• INPUT DATA
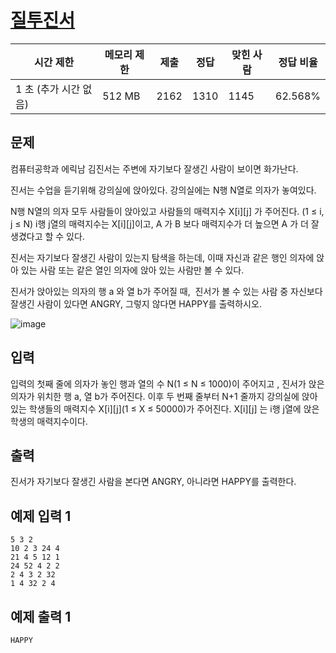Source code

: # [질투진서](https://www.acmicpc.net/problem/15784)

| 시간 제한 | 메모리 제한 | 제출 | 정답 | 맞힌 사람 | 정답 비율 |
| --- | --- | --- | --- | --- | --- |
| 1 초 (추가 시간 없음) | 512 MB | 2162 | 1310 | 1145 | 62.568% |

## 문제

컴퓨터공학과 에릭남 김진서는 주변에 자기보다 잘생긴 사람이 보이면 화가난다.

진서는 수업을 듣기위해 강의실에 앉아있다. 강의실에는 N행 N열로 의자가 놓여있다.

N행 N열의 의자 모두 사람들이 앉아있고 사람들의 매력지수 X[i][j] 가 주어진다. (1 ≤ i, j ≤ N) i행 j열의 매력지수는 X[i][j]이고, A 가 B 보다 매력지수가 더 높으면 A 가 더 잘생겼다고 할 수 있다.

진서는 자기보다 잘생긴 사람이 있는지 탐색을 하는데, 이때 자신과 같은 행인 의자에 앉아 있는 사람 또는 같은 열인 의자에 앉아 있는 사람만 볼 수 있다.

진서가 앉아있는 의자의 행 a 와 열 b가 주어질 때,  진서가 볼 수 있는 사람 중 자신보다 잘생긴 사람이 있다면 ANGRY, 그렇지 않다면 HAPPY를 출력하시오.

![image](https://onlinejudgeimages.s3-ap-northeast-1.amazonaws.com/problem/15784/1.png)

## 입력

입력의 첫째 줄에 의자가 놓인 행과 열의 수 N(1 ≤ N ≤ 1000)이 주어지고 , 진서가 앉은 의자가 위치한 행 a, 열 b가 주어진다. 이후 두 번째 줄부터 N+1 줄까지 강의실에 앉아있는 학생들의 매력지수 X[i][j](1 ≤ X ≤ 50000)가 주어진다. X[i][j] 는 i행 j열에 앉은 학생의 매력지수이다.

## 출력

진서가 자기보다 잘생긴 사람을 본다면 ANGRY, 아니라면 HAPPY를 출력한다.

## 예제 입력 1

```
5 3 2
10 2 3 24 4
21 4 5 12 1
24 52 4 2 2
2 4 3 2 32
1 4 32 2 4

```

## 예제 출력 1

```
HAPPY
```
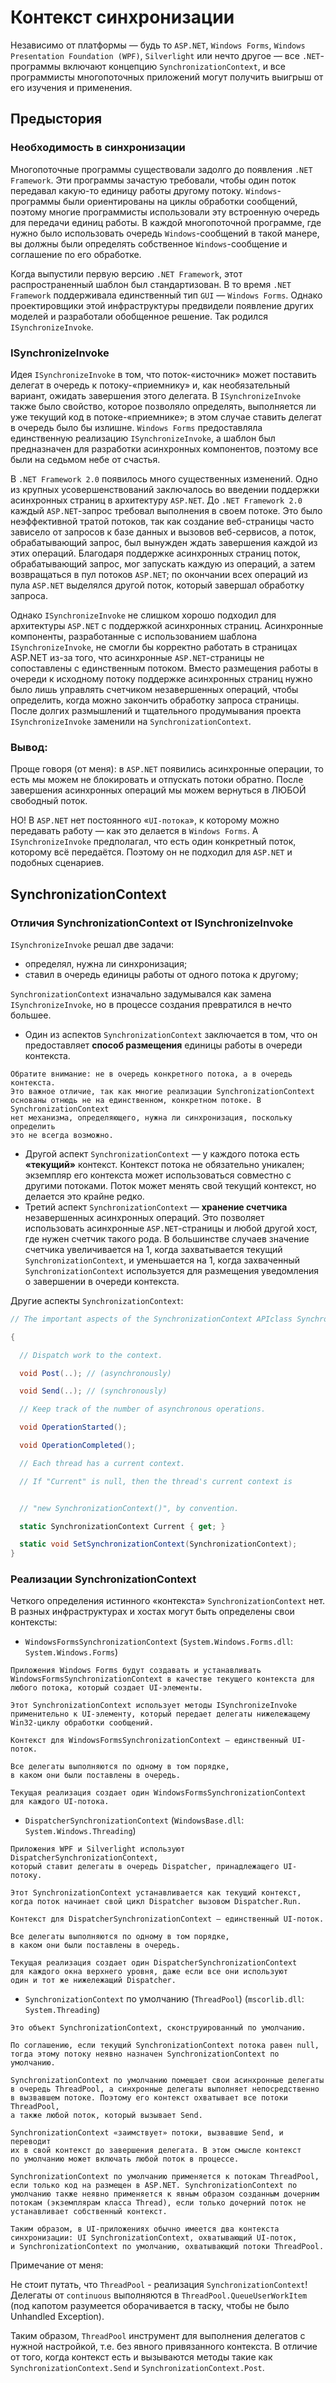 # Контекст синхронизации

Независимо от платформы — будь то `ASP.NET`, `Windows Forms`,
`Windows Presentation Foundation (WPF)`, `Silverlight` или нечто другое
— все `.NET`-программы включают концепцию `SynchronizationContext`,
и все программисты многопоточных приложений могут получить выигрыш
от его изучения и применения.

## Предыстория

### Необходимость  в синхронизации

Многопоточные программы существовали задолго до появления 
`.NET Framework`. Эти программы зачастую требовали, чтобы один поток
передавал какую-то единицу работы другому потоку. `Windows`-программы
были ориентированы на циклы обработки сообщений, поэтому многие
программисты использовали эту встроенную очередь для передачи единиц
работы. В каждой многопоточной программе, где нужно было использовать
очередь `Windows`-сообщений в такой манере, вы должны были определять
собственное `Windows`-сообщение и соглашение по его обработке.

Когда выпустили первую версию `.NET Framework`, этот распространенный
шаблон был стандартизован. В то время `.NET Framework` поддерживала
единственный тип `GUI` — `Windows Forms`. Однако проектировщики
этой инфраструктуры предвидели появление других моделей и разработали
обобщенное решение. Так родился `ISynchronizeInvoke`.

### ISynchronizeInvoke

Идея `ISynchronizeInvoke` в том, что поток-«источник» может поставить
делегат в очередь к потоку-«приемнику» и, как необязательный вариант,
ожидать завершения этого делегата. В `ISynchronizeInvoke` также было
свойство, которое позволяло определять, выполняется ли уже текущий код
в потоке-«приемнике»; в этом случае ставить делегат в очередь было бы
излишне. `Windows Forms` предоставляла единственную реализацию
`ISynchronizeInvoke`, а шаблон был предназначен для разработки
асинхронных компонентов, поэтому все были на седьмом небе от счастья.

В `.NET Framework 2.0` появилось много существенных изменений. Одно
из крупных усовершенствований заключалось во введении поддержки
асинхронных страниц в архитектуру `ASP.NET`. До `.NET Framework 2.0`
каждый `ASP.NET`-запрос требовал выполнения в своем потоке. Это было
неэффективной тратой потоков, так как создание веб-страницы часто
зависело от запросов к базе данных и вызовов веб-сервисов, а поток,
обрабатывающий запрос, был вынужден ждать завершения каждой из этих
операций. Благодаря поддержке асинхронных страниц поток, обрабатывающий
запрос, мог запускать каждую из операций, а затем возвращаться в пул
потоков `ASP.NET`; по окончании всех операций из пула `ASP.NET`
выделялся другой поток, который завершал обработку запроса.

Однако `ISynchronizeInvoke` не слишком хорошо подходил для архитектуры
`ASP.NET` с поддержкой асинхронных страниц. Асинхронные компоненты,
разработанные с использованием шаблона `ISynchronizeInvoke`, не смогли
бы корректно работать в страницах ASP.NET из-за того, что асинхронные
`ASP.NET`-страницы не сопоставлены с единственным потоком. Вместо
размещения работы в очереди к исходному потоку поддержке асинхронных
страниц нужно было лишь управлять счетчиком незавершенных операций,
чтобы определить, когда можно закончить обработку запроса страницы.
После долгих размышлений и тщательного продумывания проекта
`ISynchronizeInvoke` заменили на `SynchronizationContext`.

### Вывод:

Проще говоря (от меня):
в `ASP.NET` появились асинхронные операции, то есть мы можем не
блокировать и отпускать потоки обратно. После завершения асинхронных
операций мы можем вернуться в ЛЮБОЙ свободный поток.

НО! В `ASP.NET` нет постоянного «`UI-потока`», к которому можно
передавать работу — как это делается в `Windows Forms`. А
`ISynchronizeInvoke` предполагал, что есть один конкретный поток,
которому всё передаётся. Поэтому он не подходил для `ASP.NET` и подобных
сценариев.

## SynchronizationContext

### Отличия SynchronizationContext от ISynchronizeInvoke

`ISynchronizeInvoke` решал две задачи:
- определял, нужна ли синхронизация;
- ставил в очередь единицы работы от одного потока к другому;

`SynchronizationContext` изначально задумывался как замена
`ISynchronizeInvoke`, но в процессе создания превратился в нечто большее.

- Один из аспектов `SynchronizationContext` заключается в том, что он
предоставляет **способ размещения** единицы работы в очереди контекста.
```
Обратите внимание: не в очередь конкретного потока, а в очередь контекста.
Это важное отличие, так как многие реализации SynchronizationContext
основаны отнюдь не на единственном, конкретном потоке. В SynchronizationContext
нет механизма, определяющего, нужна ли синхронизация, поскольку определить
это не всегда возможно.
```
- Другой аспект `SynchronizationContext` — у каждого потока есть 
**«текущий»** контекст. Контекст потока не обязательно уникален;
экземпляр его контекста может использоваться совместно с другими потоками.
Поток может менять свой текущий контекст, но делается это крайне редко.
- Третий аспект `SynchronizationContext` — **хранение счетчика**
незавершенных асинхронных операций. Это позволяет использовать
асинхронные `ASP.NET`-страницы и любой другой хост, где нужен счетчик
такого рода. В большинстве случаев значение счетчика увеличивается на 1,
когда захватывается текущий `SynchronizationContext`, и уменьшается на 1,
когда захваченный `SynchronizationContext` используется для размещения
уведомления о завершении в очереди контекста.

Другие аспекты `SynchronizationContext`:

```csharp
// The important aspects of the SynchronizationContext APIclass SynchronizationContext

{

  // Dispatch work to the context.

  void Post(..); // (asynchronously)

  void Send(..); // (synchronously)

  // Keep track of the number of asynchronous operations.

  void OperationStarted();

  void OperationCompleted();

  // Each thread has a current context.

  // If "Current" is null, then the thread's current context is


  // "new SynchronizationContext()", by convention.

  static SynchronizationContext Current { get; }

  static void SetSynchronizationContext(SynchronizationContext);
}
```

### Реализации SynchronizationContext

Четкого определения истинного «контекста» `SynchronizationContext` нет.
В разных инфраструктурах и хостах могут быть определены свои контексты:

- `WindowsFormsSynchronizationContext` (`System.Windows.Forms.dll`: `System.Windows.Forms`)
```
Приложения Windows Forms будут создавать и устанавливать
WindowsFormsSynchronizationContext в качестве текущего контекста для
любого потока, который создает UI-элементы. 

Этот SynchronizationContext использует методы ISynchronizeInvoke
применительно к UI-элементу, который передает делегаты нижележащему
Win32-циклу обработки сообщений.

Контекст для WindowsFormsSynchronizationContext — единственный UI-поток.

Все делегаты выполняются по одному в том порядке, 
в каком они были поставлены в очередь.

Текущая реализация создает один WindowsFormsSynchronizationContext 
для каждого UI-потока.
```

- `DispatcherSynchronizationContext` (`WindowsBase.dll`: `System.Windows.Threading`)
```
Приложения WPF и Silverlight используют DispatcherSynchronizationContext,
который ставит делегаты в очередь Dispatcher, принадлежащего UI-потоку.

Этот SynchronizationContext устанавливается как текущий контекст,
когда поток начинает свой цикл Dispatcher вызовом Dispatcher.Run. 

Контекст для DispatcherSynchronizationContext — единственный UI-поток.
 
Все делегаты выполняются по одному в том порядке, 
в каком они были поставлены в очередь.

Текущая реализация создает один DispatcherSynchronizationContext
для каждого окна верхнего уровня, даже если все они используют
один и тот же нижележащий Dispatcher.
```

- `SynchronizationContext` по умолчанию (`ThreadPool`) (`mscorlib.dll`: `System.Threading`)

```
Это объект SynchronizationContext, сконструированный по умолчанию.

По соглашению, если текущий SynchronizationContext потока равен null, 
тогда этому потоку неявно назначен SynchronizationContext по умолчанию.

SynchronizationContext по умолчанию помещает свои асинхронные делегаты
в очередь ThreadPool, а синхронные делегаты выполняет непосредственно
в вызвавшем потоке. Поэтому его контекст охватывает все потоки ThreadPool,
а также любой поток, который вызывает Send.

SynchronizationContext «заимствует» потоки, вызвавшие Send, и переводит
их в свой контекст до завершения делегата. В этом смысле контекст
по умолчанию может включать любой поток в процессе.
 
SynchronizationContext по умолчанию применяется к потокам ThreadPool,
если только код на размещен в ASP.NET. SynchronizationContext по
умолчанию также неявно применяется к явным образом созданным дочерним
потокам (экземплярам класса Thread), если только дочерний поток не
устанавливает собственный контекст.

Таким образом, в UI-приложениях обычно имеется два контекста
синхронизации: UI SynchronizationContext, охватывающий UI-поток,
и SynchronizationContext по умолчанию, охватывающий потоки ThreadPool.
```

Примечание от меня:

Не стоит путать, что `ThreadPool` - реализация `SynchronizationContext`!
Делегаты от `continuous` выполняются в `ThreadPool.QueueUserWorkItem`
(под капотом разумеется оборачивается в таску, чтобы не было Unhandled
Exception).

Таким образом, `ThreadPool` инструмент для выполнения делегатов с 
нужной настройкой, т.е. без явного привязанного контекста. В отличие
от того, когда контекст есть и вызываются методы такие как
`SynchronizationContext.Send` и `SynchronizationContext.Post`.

--

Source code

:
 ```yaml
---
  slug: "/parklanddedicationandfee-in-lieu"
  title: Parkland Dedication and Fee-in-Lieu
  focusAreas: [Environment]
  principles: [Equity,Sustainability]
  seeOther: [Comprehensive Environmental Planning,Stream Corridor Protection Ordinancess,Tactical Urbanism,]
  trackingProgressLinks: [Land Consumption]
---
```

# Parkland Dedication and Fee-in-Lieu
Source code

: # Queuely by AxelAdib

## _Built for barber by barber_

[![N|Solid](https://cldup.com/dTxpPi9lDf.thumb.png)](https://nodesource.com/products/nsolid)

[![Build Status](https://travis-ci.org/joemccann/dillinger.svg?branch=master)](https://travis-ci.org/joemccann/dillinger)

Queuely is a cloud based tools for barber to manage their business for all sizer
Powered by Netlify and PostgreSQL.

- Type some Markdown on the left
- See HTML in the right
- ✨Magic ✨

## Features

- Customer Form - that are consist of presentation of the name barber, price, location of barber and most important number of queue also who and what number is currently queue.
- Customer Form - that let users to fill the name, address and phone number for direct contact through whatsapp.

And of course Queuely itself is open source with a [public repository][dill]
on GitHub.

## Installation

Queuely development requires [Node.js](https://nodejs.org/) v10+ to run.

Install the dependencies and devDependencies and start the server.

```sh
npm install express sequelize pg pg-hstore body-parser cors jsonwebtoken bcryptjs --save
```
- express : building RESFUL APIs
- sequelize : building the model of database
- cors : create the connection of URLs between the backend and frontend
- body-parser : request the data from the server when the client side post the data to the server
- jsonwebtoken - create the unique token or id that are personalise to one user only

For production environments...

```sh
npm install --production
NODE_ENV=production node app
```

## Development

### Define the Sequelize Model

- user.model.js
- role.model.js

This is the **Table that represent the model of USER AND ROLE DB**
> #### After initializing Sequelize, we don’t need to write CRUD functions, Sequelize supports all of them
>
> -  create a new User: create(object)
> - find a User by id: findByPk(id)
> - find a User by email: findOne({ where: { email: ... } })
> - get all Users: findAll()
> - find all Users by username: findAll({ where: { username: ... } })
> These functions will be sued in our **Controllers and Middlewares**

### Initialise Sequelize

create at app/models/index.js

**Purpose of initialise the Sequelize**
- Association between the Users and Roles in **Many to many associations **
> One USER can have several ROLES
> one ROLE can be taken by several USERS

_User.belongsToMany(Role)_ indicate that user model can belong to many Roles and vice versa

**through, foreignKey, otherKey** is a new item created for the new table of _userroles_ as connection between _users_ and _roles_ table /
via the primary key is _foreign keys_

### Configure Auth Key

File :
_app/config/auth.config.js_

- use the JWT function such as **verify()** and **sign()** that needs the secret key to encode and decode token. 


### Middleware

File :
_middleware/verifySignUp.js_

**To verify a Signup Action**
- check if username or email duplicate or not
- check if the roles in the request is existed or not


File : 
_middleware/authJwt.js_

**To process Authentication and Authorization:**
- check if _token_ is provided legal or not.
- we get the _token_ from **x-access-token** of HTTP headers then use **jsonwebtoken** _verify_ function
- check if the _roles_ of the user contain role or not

* * *

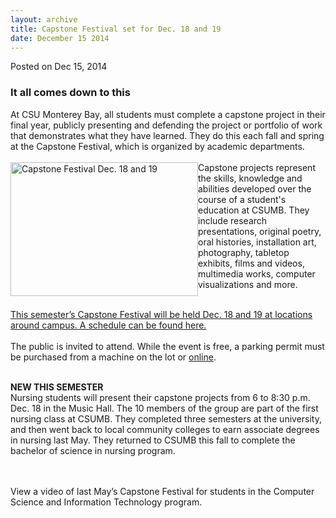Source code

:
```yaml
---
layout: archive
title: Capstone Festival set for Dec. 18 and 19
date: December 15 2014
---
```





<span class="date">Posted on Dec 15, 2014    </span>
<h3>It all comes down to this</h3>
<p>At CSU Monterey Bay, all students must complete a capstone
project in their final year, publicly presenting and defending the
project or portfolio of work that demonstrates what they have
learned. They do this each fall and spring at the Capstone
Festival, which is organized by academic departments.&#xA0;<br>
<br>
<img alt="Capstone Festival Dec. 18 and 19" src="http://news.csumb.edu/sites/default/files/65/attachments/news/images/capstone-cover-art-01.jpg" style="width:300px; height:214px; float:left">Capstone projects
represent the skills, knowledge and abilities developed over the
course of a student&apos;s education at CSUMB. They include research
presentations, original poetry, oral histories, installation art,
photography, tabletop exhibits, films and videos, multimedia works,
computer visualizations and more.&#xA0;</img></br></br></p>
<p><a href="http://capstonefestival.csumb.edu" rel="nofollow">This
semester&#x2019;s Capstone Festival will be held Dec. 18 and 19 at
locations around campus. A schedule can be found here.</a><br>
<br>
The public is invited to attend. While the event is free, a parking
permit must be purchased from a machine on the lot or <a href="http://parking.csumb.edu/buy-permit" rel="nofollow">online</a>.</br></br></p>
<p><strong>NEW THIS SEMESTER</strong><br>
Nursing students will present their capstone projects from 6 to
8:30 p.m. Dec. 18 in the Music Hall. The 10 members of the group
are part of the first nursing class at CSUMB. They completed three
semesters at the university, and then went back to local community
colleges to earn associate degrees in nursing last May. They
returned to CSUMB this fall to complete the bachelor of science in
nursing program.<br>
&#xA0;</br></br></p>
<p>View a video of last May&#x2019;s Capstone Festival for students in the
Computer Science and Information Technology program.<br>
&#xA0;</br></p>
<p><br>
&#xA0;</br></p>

• PROBLEM DESCRIPTION
Give again exactly, and only, the lines above starting at the one with "подходил для архитектуры" and ending at the one with "единственным потоком. Вместо".

• RESULT OF THE TASK
Однако `ISynchronizeInvoke` не слишком хорошо подходил для архитектуры
`ASP.NET` с поддержкой асинхронных страниц. Асинхронные компоненты,
разработанные с использованием шаблона `ISynchronizeInvoke`, не смогли
бы корректно работать в страницах ASP.NET из-за того, что асинхронные
`ASP.NET`-страницы не сопоставлены с единственным потоком. Вместо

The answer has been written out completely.